**The problem:**
Look through the records below for the line with "The Tooltip shows" and the line with "### TopLeft", then return those lines and all lines between, exactly.

Records drawn from a dataset:
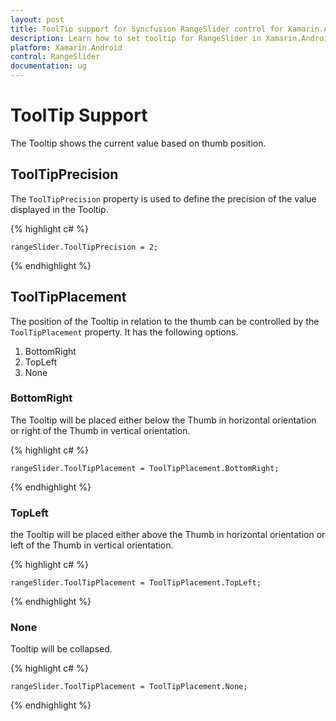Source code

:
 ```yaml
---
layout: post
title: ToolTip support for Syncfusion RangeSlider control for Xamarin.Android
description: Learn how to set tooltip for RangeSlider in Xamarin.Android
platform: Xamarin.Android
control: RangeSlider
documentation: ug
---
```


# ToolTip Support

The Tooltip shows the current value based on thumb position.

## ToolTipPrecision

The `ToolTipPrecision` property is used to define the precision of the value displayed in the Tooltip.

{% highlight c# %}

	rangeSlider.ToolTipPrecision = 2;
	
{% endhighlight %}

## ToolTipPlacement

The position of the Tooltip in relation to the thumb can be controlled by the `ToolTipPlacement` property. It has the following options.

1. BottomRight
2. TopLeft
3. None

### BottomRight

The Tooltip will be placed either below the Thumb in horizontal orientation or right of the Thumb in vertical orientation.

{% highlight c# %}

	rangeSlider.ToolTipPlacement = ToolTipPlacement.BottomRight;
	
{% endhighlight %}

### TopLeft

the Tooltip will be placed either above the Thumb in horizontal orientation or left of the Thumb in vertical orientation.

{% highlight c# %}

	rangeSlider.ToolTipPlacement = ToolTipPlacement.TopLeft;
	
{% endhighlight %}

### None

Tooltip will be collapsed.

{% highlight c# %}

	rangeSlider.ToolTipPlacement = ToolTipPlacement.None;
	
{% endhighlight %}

==

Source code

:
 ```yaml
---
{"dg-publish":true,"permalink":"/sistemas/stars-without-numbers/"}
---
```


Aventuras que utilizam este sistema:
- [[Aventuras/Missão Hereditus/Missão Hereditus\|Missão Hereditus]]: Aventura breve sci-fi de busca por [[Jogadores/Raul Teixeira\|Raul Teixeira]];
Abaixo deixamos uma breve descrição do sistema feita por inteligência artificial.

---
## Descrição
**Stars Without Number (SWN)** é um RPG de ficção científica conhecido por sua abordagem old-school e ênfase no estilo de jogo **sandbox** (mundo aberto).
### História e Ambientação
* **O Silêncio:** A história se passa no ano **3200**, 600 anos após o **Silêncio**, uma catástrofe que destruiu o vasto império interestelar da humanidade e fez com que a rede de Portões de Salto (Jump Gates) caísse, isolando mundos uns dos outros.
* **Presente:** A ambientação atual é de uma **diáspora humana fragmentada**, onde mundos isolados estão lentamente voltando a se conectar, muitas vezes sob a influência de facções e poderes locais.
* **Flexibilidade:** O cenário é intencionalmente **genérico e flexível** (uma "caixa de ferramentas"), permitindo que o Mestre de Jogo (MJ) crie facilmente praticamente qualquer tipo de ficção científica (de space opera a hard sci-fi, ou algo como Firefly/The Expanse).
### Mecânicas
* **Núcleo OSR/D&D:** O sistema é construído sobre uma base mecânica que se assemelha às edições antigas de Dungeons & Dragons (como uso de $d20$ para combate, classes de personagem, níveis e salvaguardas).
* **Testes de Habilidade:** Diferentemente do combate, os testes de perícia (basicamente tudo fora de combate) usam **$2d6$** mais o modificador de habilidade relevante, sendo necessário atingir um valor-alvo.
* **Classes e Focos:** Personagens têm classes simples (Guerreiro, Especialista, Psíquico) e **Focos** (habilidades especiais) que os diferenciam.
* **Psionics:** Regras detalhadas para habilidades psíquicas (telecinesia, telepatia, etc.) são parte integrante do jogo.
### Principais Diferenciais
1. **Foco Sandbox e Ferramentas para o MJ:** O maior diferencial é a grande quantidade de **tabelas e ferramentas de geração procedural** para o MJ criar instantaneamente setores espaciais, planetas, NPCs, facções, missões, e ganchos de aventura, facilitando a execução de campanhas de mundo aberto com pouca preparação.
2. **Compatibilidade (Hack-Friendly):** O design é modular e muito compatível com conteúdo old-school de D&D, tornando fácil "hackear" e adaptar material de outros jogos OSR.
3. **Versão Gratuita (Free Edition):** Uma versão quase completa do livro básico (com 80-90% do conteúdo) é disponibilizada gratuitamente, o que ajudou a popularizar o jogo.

---

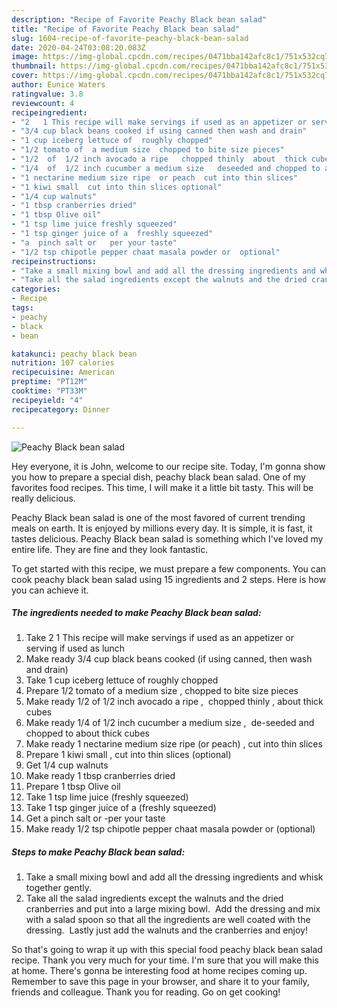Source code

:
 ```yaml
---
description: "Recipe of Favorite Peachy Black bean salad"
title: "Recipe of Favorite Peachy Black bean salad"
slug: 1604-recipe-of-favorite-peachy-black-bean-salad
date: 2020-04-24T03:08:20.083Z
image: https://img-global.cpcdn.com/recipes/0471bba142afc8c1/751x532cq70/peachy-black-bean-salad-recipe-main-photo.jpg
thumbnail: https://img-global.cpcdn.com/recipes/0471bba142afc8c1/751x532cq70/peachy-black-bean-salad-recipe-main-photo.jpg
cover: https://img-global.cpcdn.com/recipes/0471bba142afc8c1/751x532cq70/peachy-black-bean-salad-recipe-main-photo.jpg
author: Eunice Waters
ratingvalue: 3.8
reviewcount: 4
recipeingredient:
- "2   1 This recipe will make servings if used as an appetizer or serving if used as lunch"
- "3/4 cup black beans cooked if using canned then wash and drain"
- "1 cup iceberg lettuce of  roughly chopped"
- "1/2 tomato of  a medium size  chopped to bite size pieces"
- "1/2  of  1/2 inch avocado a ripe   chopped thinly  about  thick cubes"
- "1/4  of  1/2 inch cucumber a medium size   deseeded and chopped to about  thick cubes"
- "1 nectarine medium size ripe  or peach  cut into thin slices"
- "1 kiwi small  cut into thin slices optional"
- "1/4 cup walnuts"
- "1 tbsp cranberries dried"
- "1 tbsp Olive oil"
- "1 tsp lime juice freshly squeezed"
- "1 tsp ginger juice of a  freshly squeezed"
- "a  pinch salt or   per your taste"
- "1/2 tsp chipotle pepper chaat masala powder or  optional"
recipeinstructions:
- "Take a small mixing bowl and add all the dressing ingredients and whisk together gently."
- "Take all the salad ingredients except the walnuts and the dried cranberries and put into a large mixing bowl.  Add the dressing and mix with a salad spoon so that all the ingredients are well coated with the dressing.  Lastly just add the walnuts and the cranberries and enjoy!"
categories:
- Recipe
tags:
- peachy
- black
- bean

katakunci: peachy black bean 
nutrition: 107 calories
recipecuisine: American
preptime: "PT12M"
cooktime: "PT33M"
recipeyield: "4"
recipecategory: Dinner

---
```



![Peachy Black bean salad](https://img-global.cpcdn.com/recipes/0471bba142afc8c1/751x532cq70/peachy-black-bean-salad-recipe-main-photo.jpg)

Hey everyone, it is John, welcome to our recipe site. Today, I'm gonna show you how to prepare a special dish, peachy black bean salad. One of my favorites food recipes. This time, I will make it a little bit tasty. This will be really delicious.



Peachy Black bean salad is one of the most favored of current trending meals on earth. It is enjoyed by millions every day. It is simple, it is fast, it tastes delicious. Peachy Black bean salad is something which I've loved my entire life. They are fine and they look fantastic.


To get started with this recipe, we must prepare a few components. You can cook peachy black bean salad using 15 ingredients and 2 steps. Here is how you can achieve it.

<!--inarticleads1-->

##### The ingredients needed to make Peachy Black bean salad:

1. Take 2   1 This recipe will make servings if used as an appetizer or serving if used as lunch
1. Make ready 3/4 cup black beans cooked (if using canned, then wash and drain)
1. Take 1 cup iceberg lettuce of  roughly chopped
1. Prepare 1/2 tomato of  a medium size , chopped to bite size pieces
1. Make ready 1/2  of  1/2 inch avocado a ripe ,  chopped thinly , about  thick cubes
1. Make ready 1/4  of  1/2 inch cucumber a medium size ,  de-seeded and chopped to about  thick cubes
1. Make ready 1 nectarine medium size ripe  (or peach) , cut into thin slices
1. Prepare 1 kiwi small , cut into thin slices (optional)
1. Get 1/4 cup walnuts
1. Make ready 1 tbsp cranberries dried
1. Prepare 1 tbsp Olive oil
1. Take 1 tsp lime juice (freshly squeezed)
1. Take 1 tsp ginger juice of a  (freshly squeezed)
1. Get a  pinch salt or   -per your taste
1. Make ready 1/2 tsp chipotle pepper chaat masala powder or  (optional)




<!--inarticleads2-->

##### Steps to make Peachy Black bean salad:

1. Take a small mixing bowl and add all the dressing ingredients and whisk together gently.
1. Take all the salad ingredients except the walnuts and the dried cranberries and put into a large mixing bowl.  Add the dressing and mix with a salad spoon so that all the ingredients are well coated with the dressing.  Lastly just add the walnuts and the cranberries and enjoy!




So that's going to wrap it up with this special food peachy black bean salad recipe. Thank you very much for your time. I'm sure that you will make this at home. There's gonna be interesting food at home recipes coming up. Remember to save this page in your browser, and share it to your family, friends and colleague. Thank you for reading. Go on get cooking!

**Answer area:**
The Tooltip shows the current value based on thumb position.

## ToolTipPrecision

The `ToolTipPrecision` property is used to define the precision of the value displayed in the Tooltip.

{% highlight c# %}

	rangeSlider.ToolTipPrecision = 2;
	
{% endhighlight %}

## ToolTipPlacement

The position of the Tooltip in relation to the thumb can be controlled by the `ToolTipPlacement` property. It has the following options.

1. BottomRight
2. TopLeft
3. None

### BottomRight

The Tooltip will be placed either below the Thumb in horizontal orientation or right of the Thumb in vertical orientation.

{% highlight c# %}

	rangeSlider.ToolTipPlacement = ToolTipPlacement.BottomRight;
	
{% endhighlight %}

### TopLeft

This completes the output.